Christmas in India
Despite being a predominately muslim and Hindu country there is still a large amount of christians who call India their home (about 2.4%) . While Christmas in India may not be as big as some of the other religious festivals in India such as Holi, divali or Muharram, it is still widely celebrated and great fun.Like the rest of the world (almost), Indians celebrate christmas in the 25th but while in America and other european countries where christmas decorations are in the shops and celebration being organised by mid summer, in India things are a bit more low key and christmas in India is a lot more about religion that the presents under the tree. Despite being a Christian event, christmas in India is also celebrated by many other religions, predominately the Hindus.
Events and customs
In schools, a nativity play is perfomed, just like ere in the west and manger making competitions are also held. Paper lanterns are made and hung between house along streets (most of whhich are what’s left over from Diwali, the Hindu festial of light). In southern India, clay lanterns are made and put on window sils and ledges and in the North devotees spend a week before Christmas travelling the towns and villages singing hymns.

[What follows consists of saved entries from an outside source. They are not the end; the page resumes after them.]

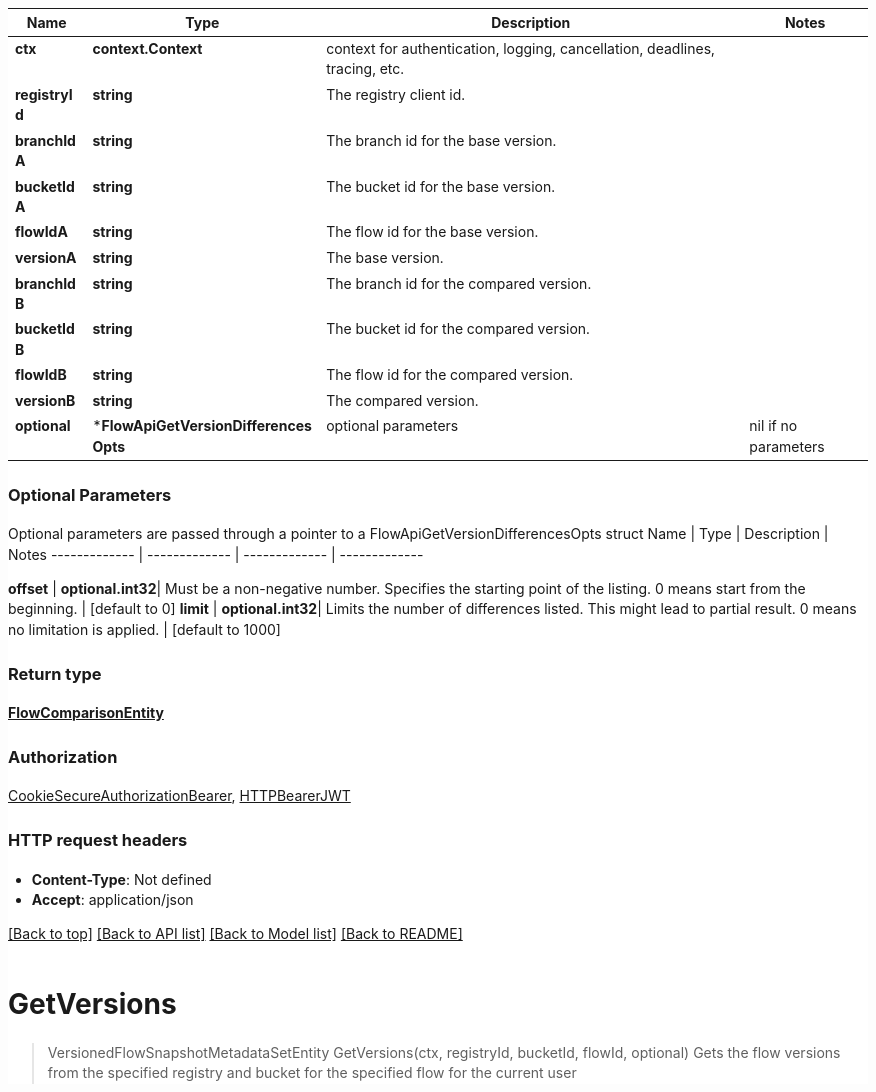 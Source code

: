 Name | Type | Description  | Notes
------------- | ------------- | ------------- | -------------
 **ctx** | **context.Context** | context for authentication, logging, cancellation, deadlines, tracing, etc.
  **registryId** | **string**| The registry client id. | 
  **branchIdA** | **string**| The branch id for the base version. | 
  **bucketIdA** | **string**| The bucket id for the base version. | 
  **flowIdA** | **string**| The flow id for the base version. | 
  **versionA** | **string**| The base version. | 
  **branchIdB** | **string**| The branch id for the compared version. | 
  **bucketIdB** | **string**| The bucket id for the compared version. | 
  **flowIdB** | **string**| The flow id for the compared version. | 
  **versionB** | **string**| The compared version. | 
 **optional** | ***FlowApiGetVersionDifferencesOpts** | optional parameters | nil if no parameters

### Optional Parameters
Optional parameters are passed through a pointer to a FlowApiGetVersionDifferencesOpts struct
Name | Type | Description  | Notes
------------- | ------------- | ------------- | -------------









 **offset** | **optional.int32**| Must be a non-negative number. Specifies the starting point of the listing. 0 means start from the beginning. | [default to 0]
 **limit** | **optional.int32**| Limits the number of differences listed. This might lead to partial result. 0 means no limitation is applied. | [default to 1000]

### Return type

[**FlowComparisonEntity**](FlowComparisonEntity.md)

### Authorization

[CookieSecureAuthorizationBearer](../README.md#CookieSecureAuthorizationBearer), [HTTPBearerJWT](../README.md#HTTPBearerJWT)

### HTTP request headers

 - **Content-Type**: Not defined
 - **Accept**: application/json

[[Back to top]](#) [[Back to API list]](../README.md#documentation-for-api-endpoints) [[Back to Model list]](../README.md#documentation-for-models) [[Back to README]](../README.md)

# **GetVersions**
> VersionedFlowSnapshotMetadataSetEntity GetVersions(ctx, registryId, bucketId, flowId, optional)
Gets the flow versions from the specified registry and bucket for the specified flow for the current user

Best place to go for Christmas in India?
Perhaps one of the highest concentrations of christans in India is in Mumbai (Bombay) and consequently it is here that the celebrations are most obvious. The majority of them, who in most cases are roman catholics, meet for midnight mass followed by a feast.
If you decide to travel to Bombay to celebrate christmas then head over to one of the many churches and you will surely be welcomed.
How to say Christmas in IndiaBecause India has so many languages there are of course a great many ways in which you can say ‘Christmas in India’. I would say 90% of the people would understand ‘merry Christmas’ but if you’re not happy with that then try: "Shub Naya Baras!".
A tourist's Christmas in India
Christmas in a tourist hotspot such as Goa for example is dependant on the other guests really. Of course the main religion of Goa is Christianity so celebrations are pretty hot there. But if your planning to just spend your day on the beach then don’t expect too much excitement. There are always a few raves on around Anjuna for example and some other parties and things at most of the other beaches such as Palolem.
Christmas for a tourist in India is a special thing, especialy if your coming from the western world where for at least three whole months the world goes Christmas mad. Expect it not to be forgotten and ‘just another day’ (if there is such a thing in India) but at the same time realise that India and West are entirely different things and do things in entirely different ways. Relish in spending Christman in the sun, with a cocktail, a swim and and clink of glasses and a quick ‘merry christmas’ with another traveller also escaping the Christmas maddnes at home.